Here is our fully updated guide:
1. Don’t Buy: Borrow
You want to look good, right? You want a knock-out suit that might possibly distract from your less-than-pretty ski technique? Perhaps you’ve got your eye on a Prada all-in-one?
Well, put your credit card away this instant. The golden rule of ski wear for beginners is this. Don’t buy: borrow. This goes for men, too. Even if it means wearing your neighbour’s fading all-in-one from way back when. After a few days on the slopes you may decide, as some people do (though we can’t understand why), that skiing is not for you. And you will be stuck with an outfit you’ll never wear again and a hefty bill.
So borrow as much as you can – gloves, hat, fleece, goggles, sunglasses, ski helmet. Do buy your own thermals though, and ski socks (who likes to borrow socks?). Stores such as Ellis Brigham and Snow + Rock have a good selection of base layers and socks. Try searching Amazon, too, as they sell a good range of ski clothing and accessories.

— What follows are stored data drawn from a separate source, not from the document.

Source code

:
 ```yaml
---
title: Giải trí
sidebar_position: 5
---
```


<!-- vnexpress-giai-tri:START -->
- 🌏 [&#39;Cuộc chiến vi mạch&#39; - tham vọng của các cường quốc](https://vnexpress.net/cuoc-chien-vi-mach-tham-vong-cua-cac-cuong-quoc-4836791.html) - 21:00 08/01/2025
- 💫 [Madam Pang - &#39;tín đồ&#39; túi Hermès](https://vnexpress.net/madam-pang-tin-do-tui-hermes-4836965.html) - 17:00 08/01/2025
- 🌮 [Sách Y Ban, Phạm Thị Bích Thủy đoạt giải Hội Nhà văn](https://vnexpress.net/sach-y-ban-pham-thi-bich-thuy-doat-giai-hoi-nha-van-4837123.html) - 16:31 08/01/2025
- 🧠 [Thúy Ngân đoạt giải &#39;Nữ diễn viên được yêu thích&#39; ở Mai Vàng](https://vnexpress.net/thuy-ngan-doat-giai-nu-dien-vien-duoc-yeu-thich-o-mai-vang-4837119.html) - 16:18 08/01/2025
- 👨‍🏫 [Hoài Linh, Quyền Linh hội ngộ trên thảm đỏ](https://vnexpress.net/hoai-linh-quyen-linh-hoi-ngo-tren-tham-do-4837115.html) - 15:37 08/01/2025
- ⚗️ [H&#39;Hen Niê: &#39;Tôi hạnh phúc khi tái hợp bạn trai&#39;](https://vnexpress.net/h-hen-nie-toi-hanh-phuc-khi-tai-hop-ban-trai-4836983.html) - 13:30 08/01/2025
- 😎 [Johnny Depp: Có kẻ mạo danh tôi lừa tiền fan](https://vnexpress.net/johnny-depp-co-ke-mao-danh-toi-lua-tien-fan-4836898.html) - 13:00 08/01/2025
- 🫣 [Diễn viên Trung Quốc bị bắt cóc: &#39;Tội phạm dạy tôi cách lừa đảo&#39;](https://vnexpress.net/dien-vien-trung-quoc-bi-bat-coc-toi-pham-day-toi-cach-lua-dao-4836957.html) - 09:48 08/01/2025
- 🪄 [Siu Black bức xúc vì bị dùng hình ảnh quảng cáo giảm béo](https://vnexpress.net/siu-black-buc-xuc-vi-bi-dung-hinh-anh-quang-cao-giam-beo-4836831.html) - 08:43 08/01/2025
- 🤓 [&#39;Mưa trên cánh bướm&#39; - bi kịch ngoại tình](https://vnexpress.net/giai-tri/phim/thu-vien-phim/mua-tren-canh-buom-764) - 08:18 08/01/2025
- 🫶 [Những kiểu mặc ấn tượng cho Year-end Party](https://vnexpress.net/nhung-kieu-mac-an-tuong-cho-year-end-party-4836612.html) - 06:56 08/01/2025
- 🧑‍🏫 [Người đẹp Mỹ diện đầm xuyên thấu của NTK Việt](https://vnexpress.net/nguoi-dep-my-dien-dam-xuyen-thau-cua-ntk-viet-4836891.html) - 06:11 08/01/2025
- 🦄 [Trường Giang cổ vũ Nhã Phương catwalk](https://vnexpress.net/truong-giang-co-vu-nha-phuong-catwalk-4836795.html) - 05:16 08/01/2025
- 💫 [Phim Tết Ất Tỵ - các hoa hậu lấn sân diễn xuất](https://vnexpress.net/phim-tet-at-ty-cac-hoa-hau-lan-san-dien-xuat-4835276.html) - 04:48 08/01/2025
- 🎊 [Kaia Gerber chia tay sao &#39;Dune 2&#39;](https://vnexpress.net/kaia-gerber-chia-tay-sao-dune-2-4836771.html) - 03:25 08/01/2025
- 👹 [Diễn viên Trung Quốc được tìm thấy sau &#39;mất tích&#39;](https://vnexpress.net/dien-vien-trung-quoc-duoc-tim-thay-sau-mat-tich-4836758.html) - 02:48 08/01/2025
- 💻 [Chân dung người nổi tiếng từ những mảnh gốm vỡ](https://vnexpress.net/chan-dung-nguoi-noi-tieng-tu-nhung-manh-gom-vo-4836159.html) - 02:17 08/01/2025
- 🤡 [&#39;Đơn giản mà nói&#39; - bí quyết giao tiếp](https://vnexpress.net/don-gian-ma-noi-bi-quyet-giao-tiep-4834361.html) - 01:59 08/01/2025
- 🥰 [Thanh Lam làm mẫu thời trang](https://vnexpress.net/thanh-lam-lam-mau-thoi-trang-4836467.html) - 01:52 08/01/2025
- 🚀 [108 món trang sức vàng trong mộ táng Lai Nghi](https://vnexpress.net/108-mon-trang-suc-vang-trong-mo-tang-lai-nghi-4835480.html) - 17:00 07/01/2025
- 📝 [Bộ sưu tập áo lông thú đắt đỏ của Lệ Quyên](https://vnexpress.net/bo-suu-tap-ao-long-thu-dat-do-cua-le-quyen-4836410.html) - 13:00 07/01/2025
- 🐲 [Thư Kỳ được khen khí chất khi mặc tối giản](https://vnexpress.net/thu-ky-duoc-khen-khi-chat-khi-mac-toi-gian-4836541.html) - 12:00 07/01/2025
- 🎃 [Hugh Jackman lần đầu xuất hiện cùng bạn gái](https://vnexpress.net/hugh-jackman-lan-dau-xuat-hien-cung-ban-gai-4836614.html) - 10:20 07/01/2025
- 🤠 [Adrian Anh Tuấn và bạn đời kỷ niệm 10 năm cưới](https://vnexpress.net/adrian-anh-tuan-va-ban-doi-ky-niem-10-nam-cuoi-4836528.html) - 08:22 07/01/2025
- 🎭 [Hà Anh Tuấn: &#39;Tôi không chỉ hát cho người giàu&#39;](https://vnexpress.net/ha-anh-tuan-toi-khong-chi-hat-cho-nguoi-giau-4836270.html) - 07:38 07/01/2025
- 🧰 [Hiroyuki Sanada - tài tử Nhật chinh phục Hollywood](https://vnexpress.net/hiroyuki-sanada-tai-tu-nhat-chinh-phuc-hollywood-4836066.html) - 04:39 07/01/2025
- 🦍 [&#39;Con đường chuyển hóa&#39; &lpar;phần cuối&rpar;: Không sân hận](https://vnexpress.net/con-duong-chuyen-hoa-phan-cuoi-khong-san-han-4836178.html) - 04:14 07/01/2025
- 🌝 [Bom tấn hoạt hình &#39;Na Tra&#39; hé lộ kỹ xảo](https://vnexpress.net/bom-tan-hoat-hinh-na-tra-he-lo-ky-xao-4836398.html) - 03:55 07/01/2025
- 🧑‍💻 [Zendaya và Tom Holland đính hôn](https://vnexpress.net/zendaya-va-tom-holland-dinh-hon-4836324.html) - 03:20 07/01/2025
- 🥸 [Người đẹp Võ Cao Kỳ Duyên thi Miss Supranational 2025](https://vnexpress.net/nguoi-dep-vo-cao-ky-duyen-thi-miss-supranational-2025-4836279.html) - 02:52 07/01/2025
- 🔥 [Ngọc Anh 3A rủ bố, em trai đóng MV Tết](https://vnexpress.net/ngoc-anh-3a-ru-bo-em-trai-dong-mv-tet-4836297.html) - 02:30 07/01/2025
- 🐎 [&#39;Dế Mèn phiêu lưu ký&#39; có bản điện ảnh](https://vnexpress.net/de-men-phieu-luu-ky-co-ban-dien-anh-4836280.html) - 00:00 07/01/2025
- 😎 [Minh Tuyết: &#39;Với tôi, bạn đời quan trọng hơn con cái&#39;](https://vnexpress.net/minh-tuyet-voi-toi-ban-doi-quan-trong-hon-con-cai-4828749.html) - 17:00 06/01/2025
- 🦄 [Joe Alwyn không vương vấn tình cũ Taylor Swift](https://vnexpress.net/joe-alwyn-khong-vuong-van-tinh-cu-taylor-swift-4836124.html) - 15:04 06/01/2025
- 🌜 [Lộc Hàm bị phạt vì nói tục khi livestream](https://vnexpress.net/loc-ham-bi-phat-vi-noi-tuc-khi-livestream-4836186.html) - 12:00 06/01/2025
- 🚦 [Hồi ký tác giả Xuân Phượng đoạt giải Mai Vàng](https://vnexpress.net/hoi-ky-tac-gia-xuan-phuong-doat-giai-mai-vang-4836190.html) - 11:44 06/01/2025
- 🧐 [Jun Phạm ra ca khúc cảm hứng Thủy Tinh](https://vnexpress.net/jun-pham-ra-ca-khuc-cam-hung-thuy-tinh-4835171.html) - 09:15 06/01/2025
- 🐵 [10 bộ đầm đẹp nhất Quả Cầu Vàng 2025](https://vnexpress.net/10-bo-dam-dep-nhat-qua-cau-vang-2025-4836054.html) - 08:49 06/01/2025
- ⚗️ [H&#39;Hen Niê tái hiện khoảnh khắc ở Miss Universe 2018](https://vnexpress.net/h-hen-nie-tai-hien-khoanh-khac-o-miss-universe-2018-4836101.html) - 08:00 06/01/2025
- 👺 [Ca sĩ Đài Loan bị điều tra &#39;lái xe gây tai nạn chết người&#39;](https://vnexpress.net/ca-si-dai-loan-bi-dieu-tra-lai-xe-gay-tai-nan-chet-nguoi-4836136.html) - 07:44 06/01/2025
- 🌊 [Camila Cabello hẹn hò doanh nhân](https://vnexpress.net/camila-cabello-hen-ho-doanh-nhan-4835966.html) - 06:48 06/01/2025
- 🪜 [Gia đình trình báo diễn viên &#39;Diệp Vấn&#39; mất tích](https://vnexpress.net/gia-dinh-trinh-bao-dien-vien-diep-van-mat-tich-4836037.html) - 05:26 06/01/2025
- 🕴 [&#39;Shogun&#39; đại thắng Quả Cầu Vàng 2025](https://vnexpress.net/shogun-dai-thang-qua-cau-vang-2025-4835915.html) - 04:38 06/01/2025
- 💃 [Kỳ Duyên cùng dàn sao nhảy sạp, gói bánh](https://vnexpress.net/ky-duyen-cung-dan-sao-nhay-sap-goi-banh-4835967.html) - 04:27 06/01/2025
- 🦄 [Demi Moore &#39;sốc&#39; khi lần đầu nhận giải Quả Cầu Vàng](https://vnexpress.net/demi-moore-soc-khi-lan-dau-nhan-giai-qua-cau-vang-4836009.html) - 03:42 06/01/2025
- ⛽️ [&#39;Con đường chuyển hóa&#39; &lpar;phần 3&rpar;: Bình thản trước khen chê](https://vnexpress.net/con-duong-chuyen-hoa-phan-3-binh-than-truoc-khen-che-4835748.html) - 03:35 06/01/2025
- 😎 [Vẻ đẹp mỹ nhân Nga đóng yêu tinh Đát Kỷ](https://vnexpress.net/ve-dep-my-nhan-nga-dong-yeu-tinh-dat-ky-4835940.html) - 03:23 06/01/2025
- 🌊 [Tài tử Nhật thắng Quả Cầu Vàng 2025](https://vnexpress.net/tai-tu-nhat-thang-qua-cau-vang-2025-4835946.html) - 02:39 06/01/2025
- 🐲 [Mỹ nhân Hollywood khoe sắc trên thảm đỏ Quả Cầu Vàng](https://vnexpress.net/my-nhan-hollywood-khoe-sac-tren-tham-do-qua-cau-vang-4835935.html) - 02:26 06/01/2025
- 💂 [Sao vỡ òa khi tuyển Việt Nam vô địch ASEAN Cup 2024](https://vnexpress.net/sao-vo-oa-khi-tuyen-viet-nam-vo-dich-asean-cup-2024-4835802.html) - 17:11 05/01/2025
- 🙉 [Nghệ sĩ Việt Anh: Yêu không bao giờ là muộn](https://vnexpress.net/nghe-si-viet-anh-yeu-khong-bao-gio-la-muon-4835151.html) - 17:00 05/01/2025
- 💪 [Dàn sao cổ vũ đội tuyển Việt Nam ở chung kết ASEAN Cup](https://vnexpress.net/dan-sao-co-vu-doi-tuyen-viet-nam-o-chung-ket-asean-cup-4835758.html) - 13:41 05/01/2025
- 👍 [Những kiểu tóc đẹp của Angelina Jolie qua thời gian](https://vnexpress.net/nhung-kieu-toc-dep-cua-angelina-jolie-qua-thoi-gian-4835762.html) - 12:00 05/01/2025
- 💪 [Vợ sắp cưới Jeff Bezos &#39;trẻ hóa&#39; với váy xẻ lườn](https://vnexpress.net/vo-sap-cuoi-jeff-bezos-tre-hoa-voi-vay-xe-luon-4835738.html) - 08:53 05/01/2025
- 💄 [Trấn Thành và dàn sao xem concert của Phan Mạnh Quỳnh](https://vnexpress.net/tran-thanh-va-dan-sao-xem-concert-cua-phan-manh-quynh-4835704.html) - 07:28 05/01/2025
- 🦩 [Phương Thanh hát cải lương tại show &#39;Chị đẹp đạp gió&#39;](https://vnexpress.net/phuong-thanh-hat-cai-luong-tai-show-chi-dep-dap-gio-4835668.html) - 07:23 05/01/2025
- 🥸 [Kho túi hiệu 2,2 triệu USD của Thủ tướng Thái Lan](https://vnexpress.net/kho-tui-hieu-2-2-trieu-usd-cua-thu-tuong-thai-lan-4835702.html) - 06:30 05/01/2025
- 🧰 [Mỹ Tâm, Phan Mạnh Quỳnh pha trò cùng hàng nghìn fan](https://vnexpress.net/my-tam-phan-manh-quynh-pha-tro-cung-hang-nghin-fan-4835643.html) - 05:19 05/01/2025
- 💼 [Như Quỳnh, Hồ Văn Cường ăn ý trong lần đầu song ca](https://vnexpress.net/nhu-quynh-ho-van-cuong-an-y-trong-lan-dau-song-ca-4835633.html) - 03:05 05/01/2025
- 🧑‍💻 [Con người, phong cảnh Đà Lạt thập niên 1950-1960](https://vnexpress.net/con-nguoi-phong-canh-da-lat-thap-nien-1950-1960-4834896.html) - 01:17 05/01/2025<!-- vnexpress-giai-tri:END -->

2. Book a Chalet, Not a Self-Catering Apartment
Ski holidays can be dirt cheap – especially if you book a self-catering apartment. But I wouldn’t suggest a self-catering holiday for beginners. A ski resort is a pretty baffling place if you’ve never been to one before, and the way to learn the ropes is to book yourself into a catered ski chalet (or chalet-hotel) run by a British company such as Ski Total or Le Ski. In a catered chalet you get not just breakfast, tea, unlimited wine, and six out of seven dinners laid on.
You also get the services of the resort manager to guide you to the ski hire centre and the nursery slopes; as well as the advice of chalet staff and other guests about the best bars and mountain restaurants.
For the first trip, it’s also a good idea to book a chalet company that offers chartered flights and transfers too. That way, you won’t have to worry about driving up to the ski resort yourself.
Bear in mind before you book a trip that the price of a week can vary dramatically. Avoid school holidays if you can (especially the Three Valleys at half-term), and instead target the last three weeks of January or early March. You’ll save yourself a small fortune in the process.
You can make further savings if you shop around for early or late-booking discounts. But don’t be guided entirely by price – you need to make sure your resort is beginner-friendly by cross-referencing with our resort reports.
Particularly good resorts for beginners include Mayrhofen in Austria, Alpe d’Huez, La Plagne, Flaine, Val d’Isere and Courchevel in France, Cervinia in Italy and Soldeu in Andorra.
By the way, if there are no chalet holidays available in your chosen resort, then pick a hotel as close to the ski school meeting point as you can afford – and either book it direct or through a tour operator with a good reputation for the quality of its resort staff, such as Inghams.